*** Opening EXCERPTED RECORDS ***

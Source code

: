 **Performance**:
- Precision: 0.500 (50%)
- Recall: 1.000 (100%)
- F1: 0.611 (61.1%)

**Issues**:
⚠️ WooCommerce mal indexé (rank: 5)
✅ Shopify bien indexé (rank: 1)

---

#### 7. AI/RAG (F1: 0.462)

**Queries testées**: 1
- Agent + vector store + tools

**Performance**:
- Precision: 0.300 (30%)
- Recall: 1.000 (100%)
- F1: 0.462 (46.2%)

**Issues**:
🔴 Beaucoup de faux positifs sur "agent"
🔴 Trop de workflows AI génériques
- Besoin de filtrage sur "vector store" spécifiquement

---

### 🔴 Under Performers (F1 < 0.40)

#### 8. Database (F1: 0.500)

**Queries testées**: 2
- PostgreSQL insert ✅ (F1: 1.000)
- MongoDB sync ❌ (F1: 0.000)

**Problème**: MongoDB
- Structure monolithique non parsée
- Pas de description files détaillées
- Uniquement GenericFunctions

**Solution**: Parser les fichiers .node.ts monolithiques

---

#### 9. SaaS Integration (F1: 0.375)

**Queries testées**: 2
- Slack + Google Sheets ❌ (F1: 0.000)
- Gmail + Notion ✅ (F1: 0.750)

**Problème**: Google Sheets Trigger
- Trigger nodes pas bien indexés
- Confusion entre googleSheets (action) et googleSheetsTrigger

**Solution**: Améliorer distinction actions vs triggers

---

*** Closing EXCERPTED RECORDS ***

**WHAT IS REQUIRED:**
The material above must be written out again in full, exactly.

**RESULT FOR THIS EXERCISE:**
Source code

: **Performance**:
- Precision: 0.500 (50%)
- Recall: 1.000 (100%)
- F1: 0.611 (61.1%)

**Issues**:
⚠️ WooCommerce mal indexé (rank: 5)
✅ Shopify bien indexé (rank: 1)

---

#### 7. AI/RAG (F1: 0.462)

**Queries testées**: 1
- Agent + vector store + tools

**Performance**:
- Precision: 0.300 (30%)
- Recall: 1.000 (100%)
- F1: 0.462 (46.2%)

**Issues**:
🔴 Beaucoup de faux positifs sur "agent"
🔴 Trop de workflows AI génériques
- Besoin de filtrage sur "vector store" spécifiquement

---

### 🔴 Under Performers (F1 < 0.40)

#### 8. Database (F1: 0.500)

**Queries testées**: 2
- PostgreSQL insert ✅ (F1: 1.000)
- MongoDB sync ❌ (F1: 0.000)

**Problème**: MongoDB
- Structure monolithique non parsée
- Pas de description files détaillées
- Uniquement GenericFunctions

**Solution**: Parser les fichiers .node.ts monolithiques

---

#### 9. SaaS Integration (F1: 0.375)

**Queries testées**: 2
- Slack + Google Sheets ❌ (F1: 0.000)
- Gmail + Notion ✅ (F1: 0.750)

**Problème**: Google Sheets Trigger
- Trigger nodes pas bien indexés
- Confusion entre googleSheets (action) et googleSheetsTrigger

**Solution**: Améliorer distinction actions vs triggers

---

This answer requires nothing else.